Discussion and conclusion

YSMR is a python program for generating tracking data and statistics from video files depicting motile bacteria. It offers the possibility to determine and quantify the most relevant bacterial motility parameters, for example total travelled distance, speed, percentage of time where bacteria are motile and turn points per second, among others. A thorough analysis of these data can provide the basis for novel insights into the motility behaviour of bacteria and its regulation.

Existing tracking programs have a focus on the high accuracy of generated tracking trails from video files and were often performed on very small sample sizes, due to the need to track single cells frame-by-frame throughout the video. In contrast, YSMR is optimized for the simultaneous tracking of a very large number of bacteria, typically in the range of 100–1000 per frame from video files generated with a 10x objective. YSMR is based on a moderate fidelity, high selectivity approach, which keeps the processing time short. Instead of using computational intensive approaches for bacterial detection, for example machine learning, we found that the detection could be reduced to a very simple approach, namely finding bacteria by grey value threshold. We concluded that we could simplify the whole process down to the described detection and tracking mechanism, as long as in a secondary step we rigorously select against suspect data points. The entire process is inexpensive enough to be run on standard desktop computers and was adapted to take advantage of multicore processors for parallelisation.

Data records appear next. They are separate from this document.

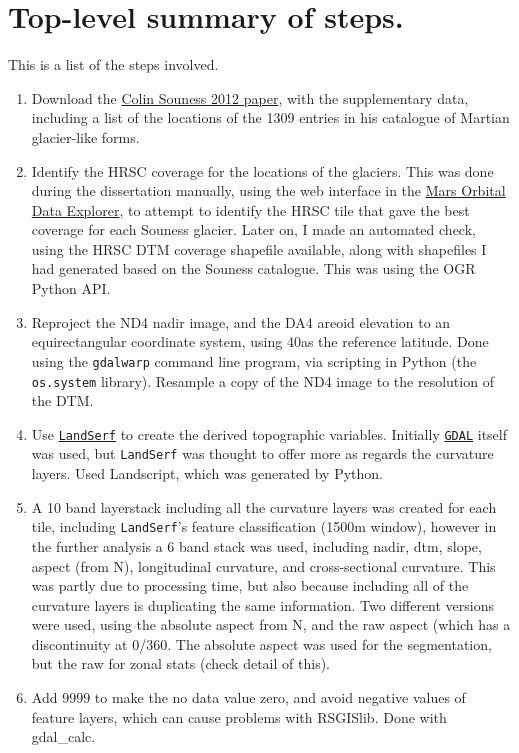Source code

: \documentclass[a4paper,12pt]{article}
\begin{document}
\section{Top-level summary of steps.}
This is a list of the steps involved.
\begin{enumerate}
 \item Download the \href{http://www.sciencedirect.com/science/article/pii/S0019103511004131}{Colin Souness 2012 paper}, with the supplementary data, including
 a list of the locations of the 1309 entries in his catalogue of Martian glacier-like forms. 
 \item Identify the HRSC coverage for the locations of the glaciers. This was done during the dissertation manually, using the web 
 interface in the \href{http://ode.rsl.wustl.edu/mars/}{Mars Orbital Data Explorer}, to attempt to identify the HRSC tile that gave the best coverage
 for each Souness glacier. Later on, I made an automated check, using the HRSC DTM coverage shapefile available, along with shapefiles I had generated based on the Souness catalogue.
 This was using the OGR Python API. 
 \item Reproject the ND4 nadir image, and the DA4 areoid elevation to an equirectangular coordinate system, using
 40\textdegree  as the reference latitude. Done using the {\tt gdalwarp} command line program, via scripting in Python
 (the {\tt os.system} library). Resample a copy of the ND4 image to the resolution of the DTM.
 \item Use \href{http://www.landserf.org/}{{\tt LandSerf}} to create the derived topographic variables. Initially \href{http://gdal.org/}{{\tt GDAL}} itself was used, but
 {\tt LandSerf} was thought to offer more as regards the curvature layers. Used Landscript, which was generated by Python.
\item A 10 band layerstack including all the curvature layers was created for each tile, including {\tt LandSerf}'s feature
 classification (1500m window), however in the further analysis a 6 band stack was used, including nadir, dtm,
 slope, aspect (from N), longitudinal curvature, and cross-sectional curvature. This was partly due to processing time, but also because including all of the curvature layers is duplicating the same information. Two different versions were used,
 using the absolute aspect from N, and the raw aspect (which has a discontinuity at 0/360\textdegree.
 The absolute aspect was used for the segmentation, but the raw for zonal stats (check detail of this).
 \item Add 9999 to make the no data value zero, and avoid negative values of feature layers, which can cause problems with RSGISlib. Done with gdal\_calc.

\end{enumerate}
\end{document}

In our setup, efficient tracking of flagellated Bacillus subtilis was possible with YSMR by using video files generated with a 30 fps camera (Aptina CMOS Sensor 18MP 1/2.3″ Color) on a microscope with a 10x objective (Nikon Eclipse TE2000-S, Nikon PlanFluor 10x). The comparatively large depth of the focal plane of a 10x objective minimizes the number of bacteria that move out of focus during tracking. A frequent experimental design is to analyse bacterial motility statistics for a population under varying conditions (for example different pH, nutrient availability, growth phase, or cell densities). YSMR can analyse generated video files for this purposes quickly and in parallel. On the other hand, if the exact motility pattern of single bacteria, the movement in 3D, or bacteria-bacteria interaction is of interest, or the cell density is below 50 objects per frame, other programs with higher tracking accuracy might be a better choice. To assess the performance of YSMR for a given task, the debug option lets the user review the detection process. For a straightforward assessment of the generated data, the save video option displays the generated measurements directly on the original video. YSMR was optimized to analyse bacterial motility statistics from a large number of bacteria in short time. Even if more precision is required, YSMR can still be used as a simple and quick pre-screening in order to select files for more complex and time consuming processes.

Availability and requirements

Project name: YSMR v 0.1.0.

Project home page: https://github.com/schwanbeck/YSMR

Operating systems: Platform independent.

Programming Language: Python ≥3.6.

Other requirements: opencv (opencv-contrib-python/opencv-python v3/v4, v2 untested), numpy, pandas, tkinter, matplotlib, scipy, seaborn.

Optional: xlsxwriter.

License: GNU GPL v3.0.

Any restrictions to use by non-academics: None.